24 nov. 2023

Now And Then, le cadeau d'adieu des Beatles

La sortie de ce nouveau (et ultime) single des Beatles (basé sur une maquette de John Lennon enregistrée dans son appartement en 1978) avait été annoncée de longue date et on la guettait avec une certaine curiosité mais sans réelle attente.
Il faut dire que le dernier exercice dans ce style n'était pas passé loin de la catastrophe ("Real Love", un massacre pitché d'une magnifique ballade de Lennon).
En 1995, Paul, George et Ringo avaient travaillé sur cette chanson et souhaitaient la sortir sur le troisième volet de leur projet "Anthology" mais la mauvaise qualité de la maquette les en avait décourager.
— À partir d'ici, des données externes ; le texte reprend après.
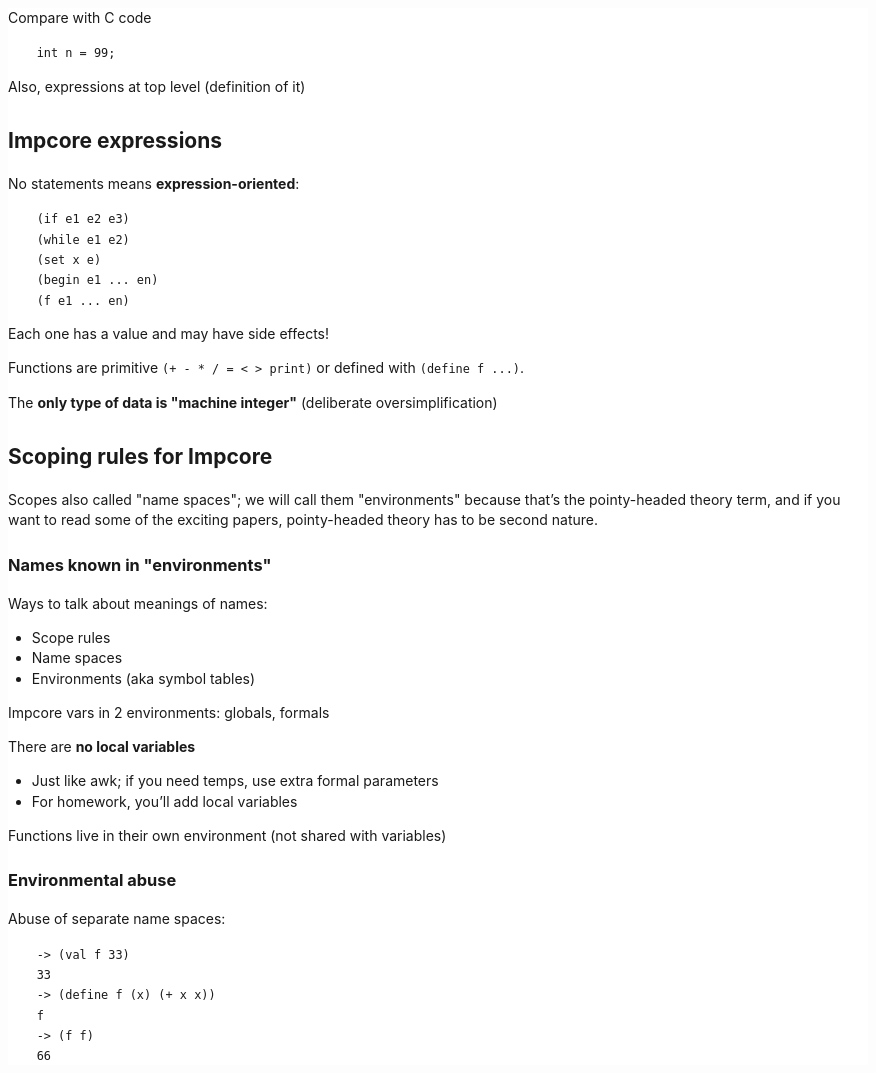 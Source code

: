 Compare with C code
```
    int n = 99;
```
Also, expressions at top level (definition of it)


## Impcore expressions

No statements means **expression-oriented**:
```
    (if e1 e2 e3)
    (while e1 e2)
    (set x e)
    (begin e1 ... en)
    (f e1 ... en)
```
Each one has a value and may have side effects!

Functions are primitive `(+ - * / = < > print)`
or defined with `(define f ...)`.

The **only type of data is "machine integer"** (deliberate oversimplification)

## Scoping rules for Impcore

Scopes also called "name spaces"; we will call them "environments" 
because that’s the pointy-headed theory term, and if you want to 
read some of the exciting papers, pointy-headed theory has to be second nature.

### Names known in "environments"

Ways to talk about meanings of names:

 * Scope rules
 * Name spaces
 * Environments (aka symbol tables)

Impcore vars in 2 environments: globals, formals

There are **no local variables**
 * Just like awk; if you need temps, use extra formal parameters
 * For homework, you’ll add local variables

Functions live in their own environment (not shared with variables)

### Environmental abuse

Abuse of separate name spaces:
```
    -> (val f 33)
    33
    -> (define f (x) (+ x x))
    f
    -> (f f)
    66
```
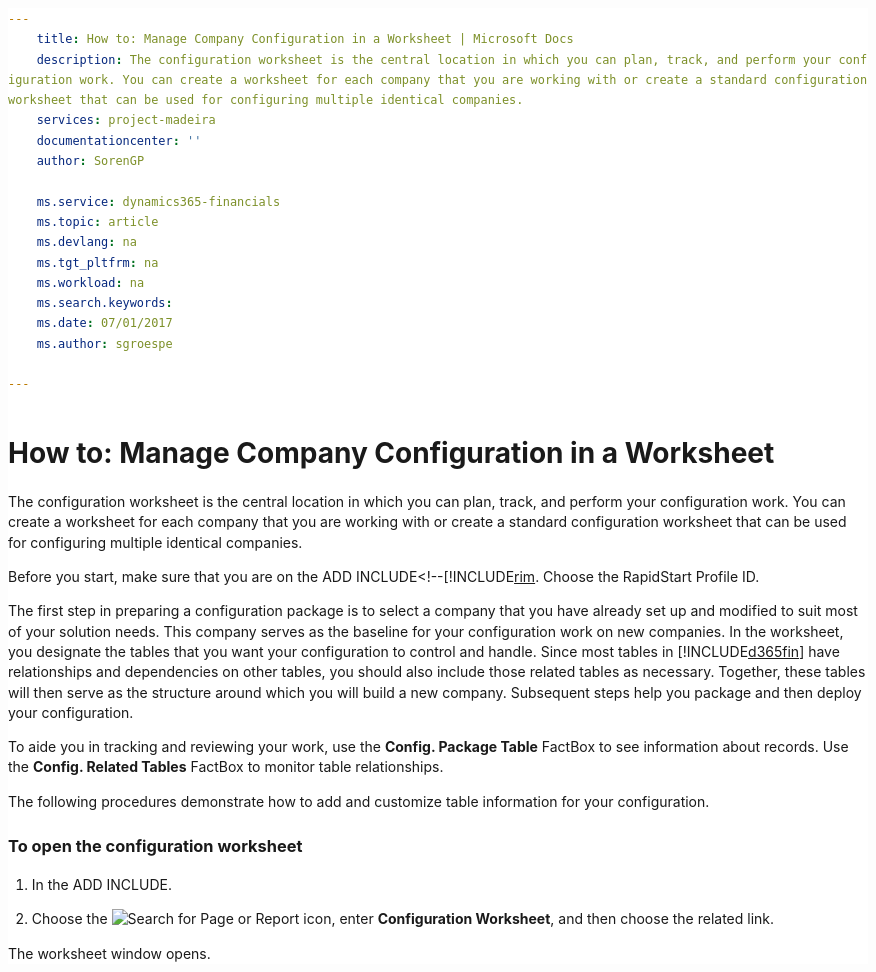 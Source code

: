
 ```yaml
---
    title: How to: Manage Company Configuration in a Worksheet | Microsoft Docs
    description: The configuration worksheet is the central location in which you can plan, track, and perform your configuration work. You can create a worksheet for each company that you are working with or create a standard configuration worksheet that can be used for configuring multiple identical companies.
    services: project-madeira
    documentationcenter: ''
    author: SorenGP

    ms.service: dynamics365-financials
    ms.topic: article
    ms.devlang: na
    ms.tgt_pltfrm: na
    ms.workload: na
    ms.search.keywords:
    ms.date: 07/01/2017
    ms.author: sgroespe

---
```

# How to: Manage Company Configuration in a Worksheet
The configuration worksheet is the central location in which you can plan, track, and perform your configuration work. You can create a worksheet for each company that you are working with or create a standard configuration worksheet that can be used for configuring multiple identical companies.  
  
 Before you start, make sure that you are on the ADD INCLUDE<!--[!INCLUDE[rim](../../includes/how-to-change-role-centers.md). Choose the RapidStart Profile ID.  
  
 The first step in preparing a configuration package is to select a company that you have already set up and modified to suit most of your solution needs. This company serves as the baseline for your configuration work on new companies. In the worksheet, you designate the tables that you want your configuration to control and handle. Since most tables in [!INCLUDE[d365fin](../../includes/d365fin_md.md)] have relationships and dependencies on other tables, you should also include those related tables as necessary. Together, these tables will then serve as the structure around which you will build a new company. Subsequent steps help you package and then deploy your configuration.  
  
 To aide you in tracking and reviewing your work, use the **Config. Package Table** FactBox to see information about records. Use the **Config. Related Tables** FactBox to monitor table relationships.  
  
 The following procedures demonstrate how to add and customize table information for your configuration.  
  
### To open the configuration worksheet  
  
1.  In the ADD INCLUDE.  
  
2.  Choose the ![Search for Page or Report](media/ui-search/search_small.png "Search for Page or Report icon") icon, enter **Configuration Worksheet**, and then choose the related link.  
  
 The worksheet window opens.  
   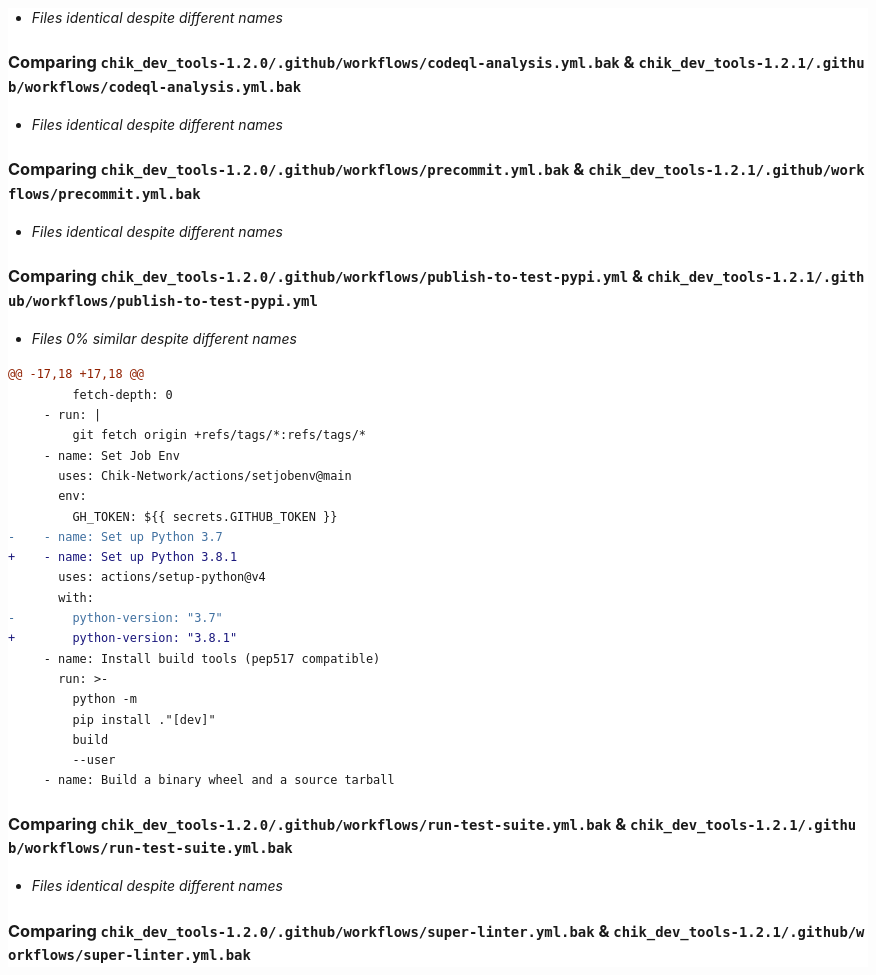  * *Files identical despite different names*

### Comparing `chik_dev_tools-1.2.0/.github/workflows/codeql-analysis.yml.bak` & `chik_dev_tools-1.2.1/.github/workflows/codeql-analysis.yml.bak`

 * *Files identical despite different names*

### Comparing `chik_dev_tools-1.2.0/.github/workflows/precommit.yml.bak` & `chik_dev_tools-1.2.1/.github/workflows/precommit.yml.bak`

 * *Files identical despite different names*

### Comparing `chik_dev_tools-1.2.0/.github/workflows/publish-to-test-pypi.yml` & `chik_dev_tools-1.2.1/.github/workflows/publish-to-test-pypi.yml`

 * *Files 0% similar despite different names*

```diff
@@ -17,18 +17,18 @@
         fetch-depth: 0
     - run: |
         git fetch origin +refs/tags/*:refs/tags/*
     - name: Set Job Env
       uses: Chik-Network/actions/setjobenv@main
       env:
         GH_TOKEN: ${{ secrets.GITHUB_TOKEN }}
-    - name: Set up Python 3.7
+    - name: Set up Python 3.8.1
       uses: actions/setup-python@v4
       with:
-        python-version: "3.7"
+        python-version: "3.8.1"
     - name: Install build tools (pep517 compatible)
       run: >-
         python -m
         pip install ."[dev]"
         build
         --user
     - name: Build a binary wheel and a source tarball
```

### Comparing `chik_dev_tools-1.2.0/.github/workflows/run-test-suite.yml.bak` & `chik_dev_tools-1.2.1/.github/workflows/run-test-suite.yml.bak`

 * *Files identical despite different names*

### Comparing `chik_dev_tools-1.2.0/.github/workflows/super-linter.yml.bak` & `chik_dev_tools-1.2.1/.github/workflows/super-linter.yml.bak`
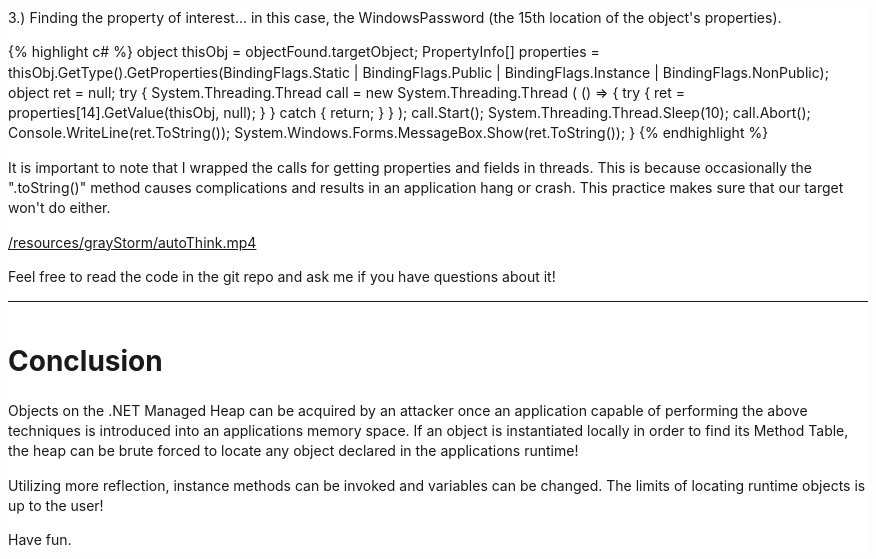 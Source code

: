 3.) Finding the property of interest... in this case, the WindowsPassword (the 15th location of the object's properties).

{% highlight c# %}
object thisObj = objectFound.targetObject;
PropertyInfo[] properties = thisObj.GetType().GetProperties(BindingFlags.Static | BindingFlags.Public | BindingFlags.Instance | BindingFlags.NonPublic);
object ret = null;
try
{
    System.Threading.Thread call = new System.Threading.Thread
    (
        () =>
        {
            try { ret = properties[14].GetValue(thisObj, null); } }
            catch { return; }
        }
     );
    call.Start();
    System.Threading.Thread.Sleep(10);
    call.Abort();
    Console.WriteLine(ret.ToString());
    System.Windows.Forms.MessageBox.Show(ret.ToString());
}
{% endhighlight %}

It is important to note that I wrapped the calls for getting properties and fields in threads. This is because occasionally the ".toString()" method causes complications and results in an application hang or crash. This practice makes sure that our target won't do either. 

[/resources/grayStorm/autoThink.mp4](/resources/grayStorm/autoThink.mp4 "videoDemo")

Feel free to read the code in the git repo and ask me if you have questions about it! 

---

# Conclusion 

Objects on the .NET Managed Heap can be acquired by an attacker once an application capable of performing the above techniques is introduced into an applications memory space. If an object is instantiated locally in order to find its Method Table, the heap can be brute forced to locate any object declared in the applications runtime! 

Utilizing more reflection, instance methods can be invoked and variables can be changed. The limits of locating runtime objects is up to the user! 

Have fun.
A la première écoute de "Now And Then", la critique vient facilement : on sent que les paroles ne sont pas vraiment abouties, les arrangements sont propres mais ne sonnent pas assez 60's. Et puis qu'est-ce que c'est que ce clip affreux avec toutes ces inclusions d'anciennes vidéos qui font passer les jeunes Beatles pour des Gif géants un peu benêts.

Mais au fils des lectures, la vidéo et la chanson prennent tout leur sens pour atteindre une dimension émotionnelle insoupçonnée.

Tout d'abord parce que, à travers sa voix, John Lennon semble s'adresser aux trois autres Beatles dans une sincère déclaration d'amitié avec même l'espoir d'une réconciliation qui malheureusement a pris fin en décembre 1980 sous les tirs de Mark David Chapman.
Ensuite, lorsque Ringo et Paul reprennent avec lui le refrain, ce sont les deux Beatles toujours en vie qui disent à leurs amis disparus qu'ils leurs manquent...
Et au final, ce sont tous les fans du groupe qui se sentiront liés par le sentiment que c'est le groupe entier, leur musique et leur insouciance qui manquent cruellement.

Ringo, Paul, George et George Martin en 1995

Côté musique, finalement, il n'y a pas grand chose à reprocher à "Now And Then". La mélodie est typique de Lennon et sa voix, isolée grâce à l'Intelligence Artificielle, est claire et nette (contrairement aux deux précédentes chansons ressuscitées, "Free As A Bird" et "Real Love", qui n'avaient pas pu bénéficier de cette technologie, obligeant les musiciens à jouer par dessus la maquette, de piètre qualité sonore, de Lennon).
La basse de McCartney accompagne parfaitement le chant, Ringo assure une partie rythmique impeccable et les deux Beatles rejoignent John avec entrain de leurs voix un peu usées par l'âge.
En plus du piano, rejoué presque à l'identique par Paul, la guitare acoustique enregistrée par George en 1995 a été conservée et Paul vient y ajouter un solo de guitare électrique.
Les arrangements de cordes réalisés par Giles Martin sont particulièrement réussis et tout à fait dans le ton de ce qui aurait pu être produit par son père du temps de "Eleanor Rigby" ou de "I am The Walrus", ce qui permet d'apprécier le long intermède instrumental du milieu du morceau, avec en point d'orgue la reprise d'une partie des chœurs enregistrés pour "Because" qui s'intègrent idéalement à l'ouvrage.
Donc, à défaut de sonner "Beatles 1960's", ça sonne en tout cas bien "Beatles 2020's".

Enregistrement de la vidéo de Hello Goodbye

Autre point d’accroche : le clip réalisé par Peter Jackson avec les multiples inclusions temporelles de vidéos issues de l'enregistrement du film promotionnel réalisé pour "Hello, Goodbye" en 1967.
Sous un aspect un peu cheap, on se rend compte petit à petit que seules les versions "jeunes" des Beatles semblent s'amuser tandis que les deux  Beatles "âgés", Paul et Ringo, les regardent avec un air emprunt de mélancolie.
Cette mise en abîme visuelle à deux ambiances ajoute une immense nostalgie à la vidéo.
Les dernières secondes du film sont particulièrement touchantes avec les photos des quatre Beatles qui défilent à rebours dans le temps jusqu'à leur enfance et le groupe qui s'incline une dernière fois pour saluer le public comme pour signifier que ça y est, le rideau tombe, il est temps de leur dire adieu.


Un hymne à l'amitié, un regard tendre et mélancolique vers le passé, des arrangements fidèles, les quatre Beatles musicalement réunis, le fils de George Martin à la production, le sentiment qu'une page se tourne irrémédiablement...
On ne pouvait finalement rêver meilleur morceau pour conclure définitivement la carrière des quatre gars de Liverpool.